Exercise prompt — Among the records below, which lines contain the string "Risk"? Report them.

Saved data entries:
*** Begin section ***

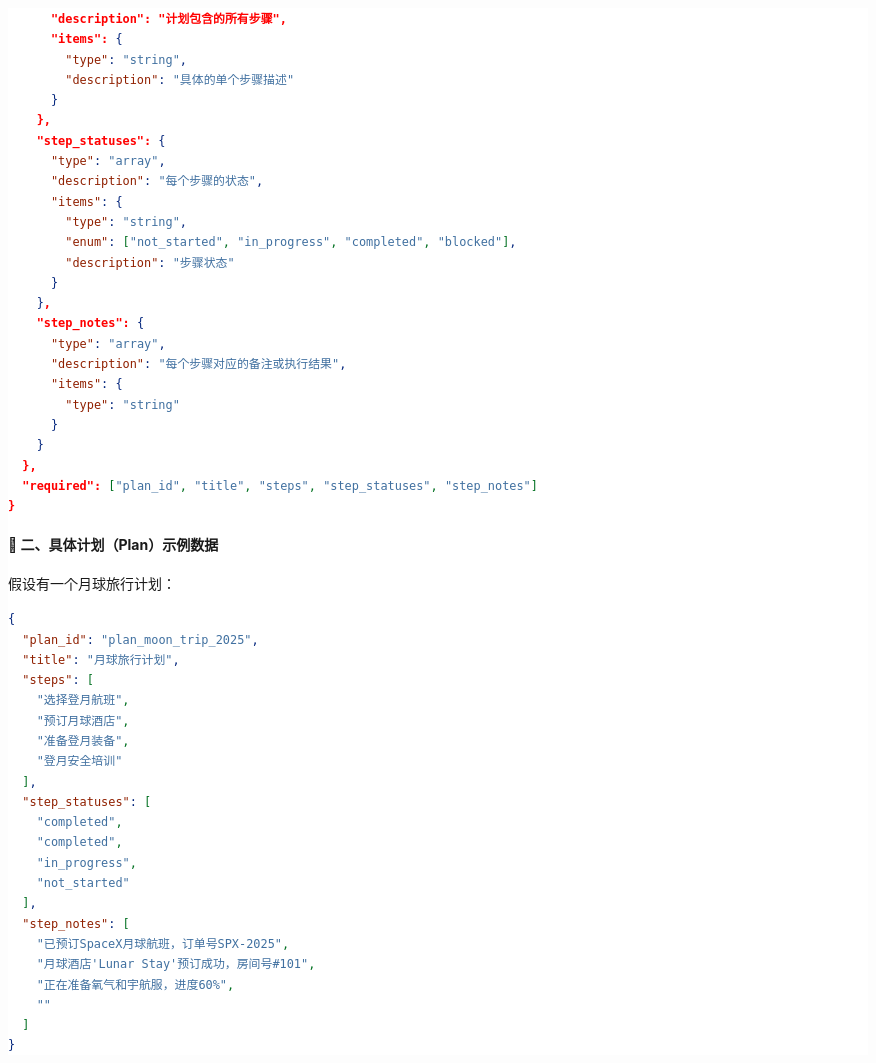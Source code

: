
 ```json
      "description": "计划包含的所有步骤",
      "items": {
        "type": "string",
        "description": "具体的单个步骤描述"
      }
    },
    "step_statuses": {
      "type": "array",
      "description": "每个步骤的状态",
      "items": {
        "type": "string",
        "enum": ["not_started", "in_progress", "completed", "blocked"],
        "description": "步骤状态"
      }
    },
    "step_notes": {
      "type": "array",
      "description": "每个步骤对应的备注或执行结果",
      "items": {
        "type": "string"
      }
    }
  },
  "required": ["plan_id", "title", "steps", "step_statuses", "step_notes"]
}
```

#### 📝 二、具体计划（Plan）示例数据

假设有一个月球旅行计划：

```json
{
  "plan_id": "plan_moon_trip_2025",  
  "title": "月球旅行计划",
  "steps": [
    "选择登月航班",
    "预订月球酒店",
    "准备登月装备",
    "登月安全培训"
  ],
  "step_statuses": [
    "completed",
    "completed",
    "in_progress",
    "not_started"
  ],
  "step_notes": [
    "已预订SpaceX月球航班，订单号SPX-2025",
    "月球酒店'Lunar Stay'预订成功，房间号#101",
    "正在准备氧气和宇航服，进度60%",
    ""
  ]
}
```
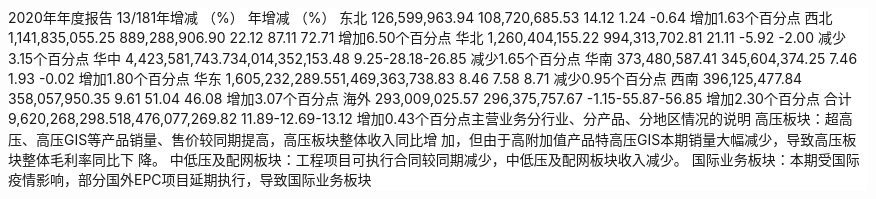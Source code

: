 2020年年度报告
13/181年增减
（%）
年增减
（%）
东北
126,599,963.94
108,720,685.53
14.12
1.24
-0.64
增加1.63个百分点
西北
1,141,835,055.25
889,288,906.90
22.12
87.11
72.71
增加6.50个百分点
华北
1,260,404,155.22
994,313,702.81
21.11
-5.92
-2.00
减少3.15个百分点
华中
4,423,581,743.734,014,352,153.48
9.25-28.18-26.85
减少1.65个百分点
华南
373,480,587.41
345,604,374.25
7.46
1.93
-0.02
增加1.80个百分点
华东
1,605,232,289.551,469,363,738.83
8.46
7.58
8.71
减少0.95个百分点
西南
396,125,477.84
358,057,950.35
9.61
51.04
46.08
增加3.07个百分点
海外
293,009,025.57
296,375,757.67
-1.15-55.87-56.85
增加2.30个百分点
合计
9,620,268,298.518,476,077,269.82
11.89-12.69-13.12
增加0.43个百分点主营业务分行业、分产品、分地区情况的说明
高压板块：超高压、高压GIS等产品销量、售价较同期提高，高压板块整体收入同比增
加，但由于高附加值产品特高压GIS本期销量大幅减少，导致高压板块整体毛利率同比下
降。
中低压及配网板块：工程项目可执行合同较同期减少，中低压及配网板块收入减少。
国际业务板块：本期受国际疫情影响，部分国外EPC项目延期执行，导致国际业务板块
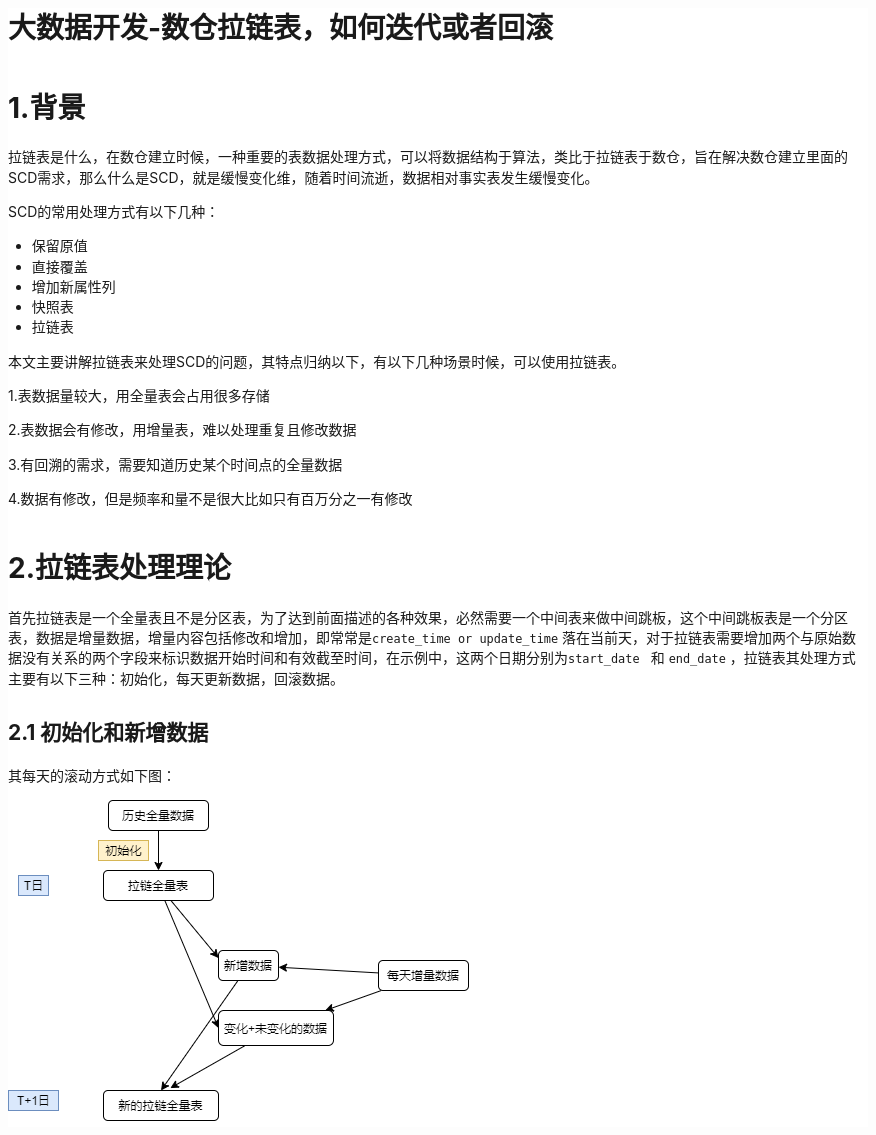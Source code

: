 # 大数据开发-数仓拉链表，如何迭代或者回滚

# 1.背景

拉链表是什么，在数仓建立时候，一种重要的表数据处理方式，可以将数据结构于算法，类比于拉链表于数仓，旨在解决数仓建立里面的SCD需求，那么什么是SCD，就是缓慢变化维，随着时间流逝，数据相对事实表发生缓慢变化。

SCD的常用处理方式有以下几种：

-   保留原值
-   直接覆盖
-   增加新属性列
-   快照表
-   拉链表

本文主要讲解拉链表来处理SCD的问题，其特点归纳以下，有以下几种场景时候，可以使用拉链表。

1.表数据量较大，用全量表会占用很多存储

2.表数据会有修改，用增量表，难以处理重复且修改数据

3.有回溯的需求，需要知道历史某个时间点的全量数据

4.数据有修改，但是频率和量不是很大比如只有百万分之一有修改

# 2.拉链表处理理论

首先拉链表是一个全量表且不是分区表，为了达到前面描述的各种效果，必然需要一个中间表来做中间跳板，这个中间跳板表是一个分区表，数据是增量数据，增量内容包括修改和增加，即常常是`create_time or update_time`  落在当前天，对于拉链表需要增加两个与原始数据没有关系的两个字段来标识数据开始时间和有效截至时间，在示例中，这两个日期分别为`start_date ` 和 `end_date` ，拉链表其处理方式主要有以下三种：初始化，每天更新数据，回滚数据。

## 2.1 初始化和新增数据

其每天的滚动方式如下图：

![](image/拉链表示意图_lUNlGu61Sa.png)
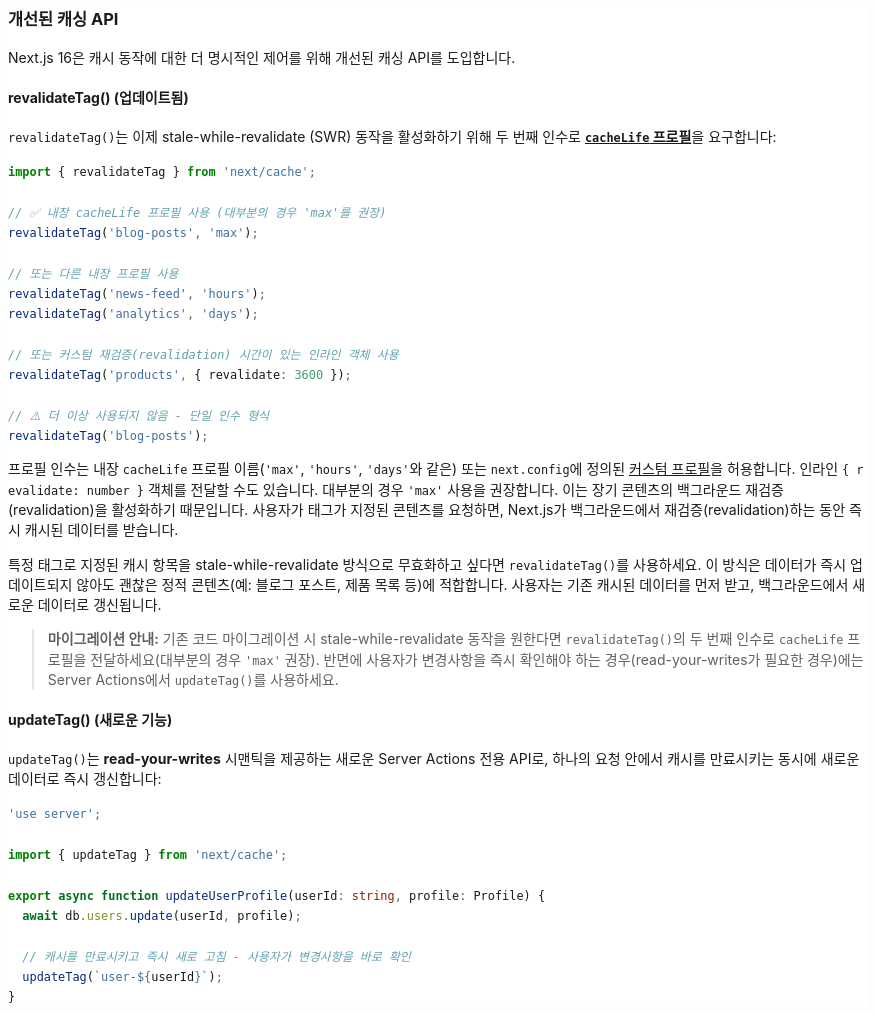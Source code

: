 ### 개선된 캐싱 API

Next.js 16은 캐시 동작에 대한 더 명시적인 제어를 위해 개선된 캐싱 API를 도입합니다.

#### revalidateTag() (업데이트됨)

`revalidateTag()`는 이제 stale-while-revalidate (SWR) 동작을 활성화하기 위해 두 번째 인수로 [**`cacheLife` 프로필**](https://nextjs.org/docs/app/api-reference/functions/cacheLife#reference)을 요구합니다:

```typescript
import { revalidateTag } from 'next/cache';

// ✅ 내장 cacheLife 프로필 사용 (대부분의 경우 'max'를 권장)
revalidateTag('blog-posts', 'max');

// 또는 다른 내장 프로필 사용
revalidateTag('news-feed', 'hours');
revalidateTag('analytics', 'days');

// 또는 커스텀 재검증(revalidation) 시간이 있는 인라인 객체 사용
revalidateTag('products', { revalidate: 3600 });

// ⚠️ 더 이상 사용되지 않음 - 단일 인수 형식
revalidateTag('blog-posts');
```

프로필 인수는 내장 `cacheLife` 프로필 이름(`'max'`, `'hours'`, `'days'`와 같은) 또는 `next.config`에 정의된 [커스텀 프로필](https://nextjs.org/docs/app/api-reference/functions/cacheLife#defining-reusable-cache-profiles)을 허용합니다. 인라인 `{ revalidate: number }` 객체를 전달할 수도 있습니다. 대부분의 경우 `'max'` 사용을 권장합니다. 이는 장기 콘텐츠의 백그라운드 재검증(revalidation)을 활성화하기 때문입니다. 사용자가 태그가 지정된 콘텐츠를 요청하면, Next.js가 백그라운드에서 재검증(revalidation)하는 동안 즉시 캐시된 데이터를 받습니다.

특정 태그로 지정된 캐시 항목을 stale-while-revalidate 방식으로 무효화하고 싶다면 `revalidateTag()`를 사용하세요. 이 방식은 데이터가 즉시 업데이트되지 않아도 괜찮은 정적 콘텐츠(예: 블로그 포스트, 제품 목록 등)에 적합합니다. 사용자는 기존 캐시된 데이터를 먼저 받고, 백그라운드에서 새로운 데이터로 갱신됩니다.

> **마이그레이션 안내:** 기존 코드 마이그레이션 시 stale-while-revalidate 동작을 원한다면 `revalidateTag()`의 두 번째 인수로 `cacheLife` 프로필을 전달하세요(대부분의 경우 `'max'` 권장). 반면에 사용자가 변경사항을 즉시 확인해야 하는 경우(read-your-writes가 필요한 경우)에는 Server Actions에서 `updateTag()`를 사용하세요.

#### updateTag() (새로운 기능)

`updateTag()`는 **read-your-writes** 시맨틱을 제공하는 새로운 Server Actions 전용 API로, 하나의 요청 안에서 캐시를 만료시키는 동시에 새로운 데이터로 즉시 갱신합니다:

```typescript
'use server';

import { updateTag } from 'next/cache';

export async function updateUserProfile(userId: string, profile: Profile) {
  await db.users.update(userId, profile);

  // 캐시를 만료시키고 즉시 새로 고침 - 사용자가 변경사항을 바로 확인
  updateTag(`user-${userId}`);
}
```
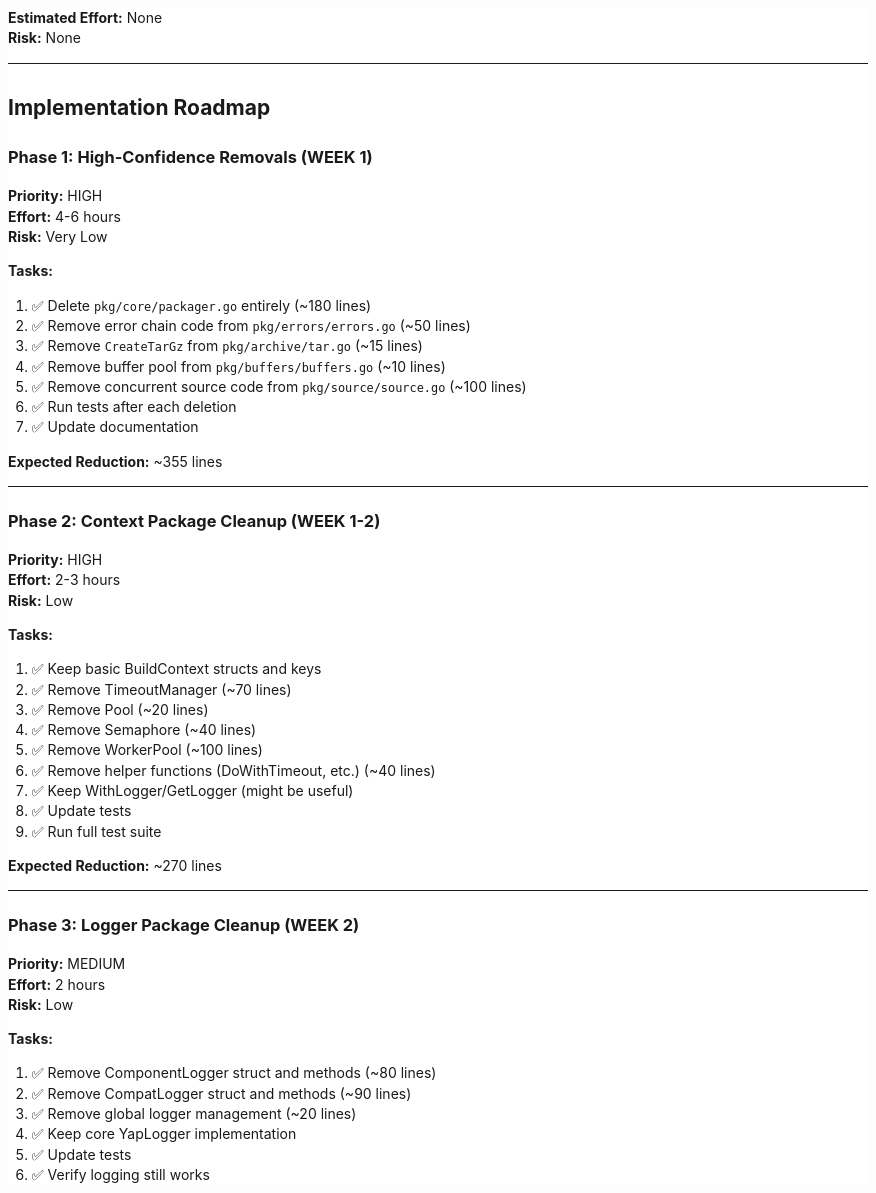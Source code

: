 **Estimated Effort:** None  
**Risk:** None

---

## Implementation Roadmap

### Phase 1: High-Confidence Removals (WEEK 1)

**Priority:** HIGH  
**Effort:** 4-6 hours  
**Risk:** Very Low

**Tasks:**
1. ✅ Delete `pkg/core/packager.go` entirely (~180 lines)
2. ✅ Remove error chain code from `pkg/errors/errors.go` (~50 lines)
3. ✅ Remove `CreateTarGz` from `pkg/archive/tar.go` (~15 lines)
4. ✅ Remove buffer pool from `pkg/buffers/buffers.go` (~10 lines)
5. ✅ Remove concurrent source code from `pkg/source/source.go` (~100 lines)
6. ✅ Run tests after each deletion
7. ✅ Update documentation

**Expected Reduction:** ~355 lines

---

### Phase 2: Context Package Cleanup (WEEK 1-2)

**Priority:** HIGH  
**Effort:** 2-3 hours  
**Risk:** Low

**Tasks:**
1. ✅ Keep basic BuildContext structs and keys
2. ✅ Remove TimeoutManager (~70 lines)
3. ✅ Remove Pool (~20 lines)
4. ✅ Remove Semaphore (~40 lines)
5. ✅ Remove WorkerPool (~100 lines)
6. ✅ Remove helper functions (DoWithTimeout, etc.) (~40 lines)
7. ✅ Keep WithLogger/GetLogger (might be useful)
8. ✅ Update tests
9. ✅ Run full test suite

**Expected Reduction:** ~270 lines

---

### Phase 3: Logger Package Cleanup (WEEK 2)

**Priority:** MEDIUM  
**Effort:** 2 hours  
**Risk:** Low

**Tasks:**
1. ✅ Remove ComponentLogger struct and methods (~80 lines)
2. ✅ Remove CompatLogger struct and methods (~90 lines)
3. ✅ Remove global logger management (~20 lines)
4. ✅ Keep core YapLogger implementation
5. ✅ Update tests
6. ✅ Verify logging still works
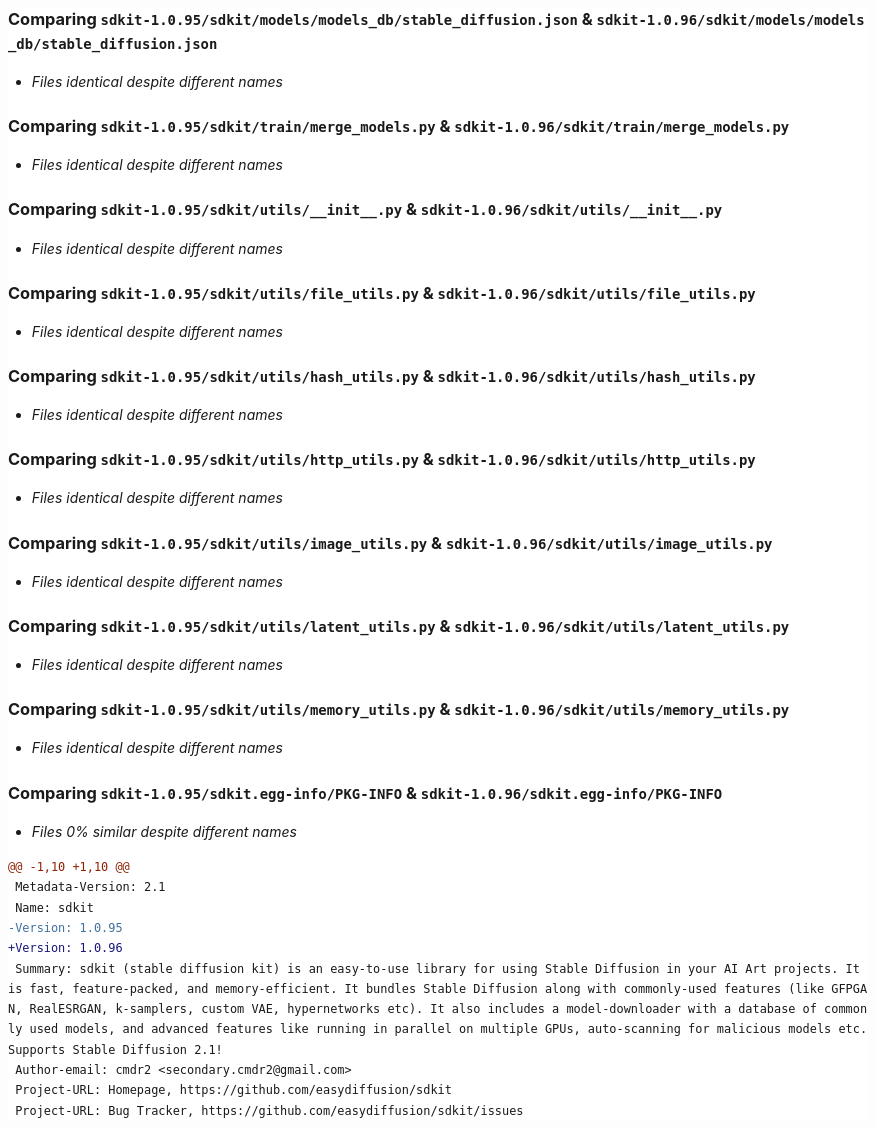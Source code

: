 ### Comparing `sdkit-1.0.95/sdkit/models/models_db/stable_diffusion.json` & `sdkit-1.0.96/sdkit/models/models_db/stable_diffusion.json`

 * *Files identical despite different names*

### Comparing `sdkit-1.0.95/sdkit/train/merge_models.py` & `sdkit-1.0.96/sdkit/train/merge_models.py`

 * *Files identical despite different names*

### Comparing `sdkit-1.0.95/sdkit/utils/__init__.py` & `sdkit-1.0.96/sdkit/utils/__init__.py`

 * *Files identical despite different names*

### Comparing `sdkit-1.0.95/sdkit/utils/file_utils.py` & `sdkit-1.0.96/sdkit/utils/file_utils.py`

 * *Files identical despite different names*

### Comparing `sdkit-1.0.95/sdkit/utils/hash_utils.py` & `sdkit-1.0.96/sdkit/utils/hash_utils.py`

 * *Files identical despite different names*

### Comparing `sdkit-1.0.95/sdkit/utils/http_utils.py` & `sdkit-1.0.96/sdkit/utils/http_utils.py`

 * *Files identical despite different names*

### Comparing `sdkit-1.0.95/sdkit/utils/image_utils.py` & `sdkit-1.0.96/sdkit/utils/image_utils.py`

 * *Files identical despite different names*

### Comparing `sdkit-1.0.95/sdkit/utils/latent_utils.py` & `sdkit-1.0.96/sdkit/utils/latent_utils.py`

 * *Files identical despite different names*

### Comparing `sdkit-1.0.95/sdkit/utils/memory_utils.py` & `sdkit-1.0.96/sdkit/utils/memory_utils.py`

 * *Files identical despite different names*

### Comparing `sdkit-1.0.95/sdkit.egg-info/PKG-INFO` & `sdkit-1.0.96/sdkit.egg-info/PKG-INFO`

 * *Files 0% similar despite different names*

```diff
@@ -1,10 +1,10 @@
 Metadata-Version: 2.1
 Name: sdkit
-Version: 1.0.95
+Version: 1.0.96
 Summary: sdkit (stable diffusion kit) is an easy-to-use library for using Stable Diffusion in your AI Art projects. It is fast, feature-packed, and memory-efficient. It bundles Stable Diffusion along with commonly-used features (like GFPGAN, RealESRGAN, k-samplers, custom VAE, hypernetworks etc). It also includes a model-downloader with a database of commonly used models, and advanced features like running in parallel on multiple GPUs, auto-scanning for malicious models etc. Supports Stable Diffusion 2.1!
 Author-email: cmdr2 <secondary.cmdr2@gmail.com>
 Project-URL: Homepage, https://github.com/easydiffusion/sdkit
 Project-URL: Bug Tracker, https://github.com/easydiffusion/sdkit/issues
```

*** End section ***

Expected answer —
**Risk:** None
**Risk:** Very Low
**Risk:** Low
**Risk:** Low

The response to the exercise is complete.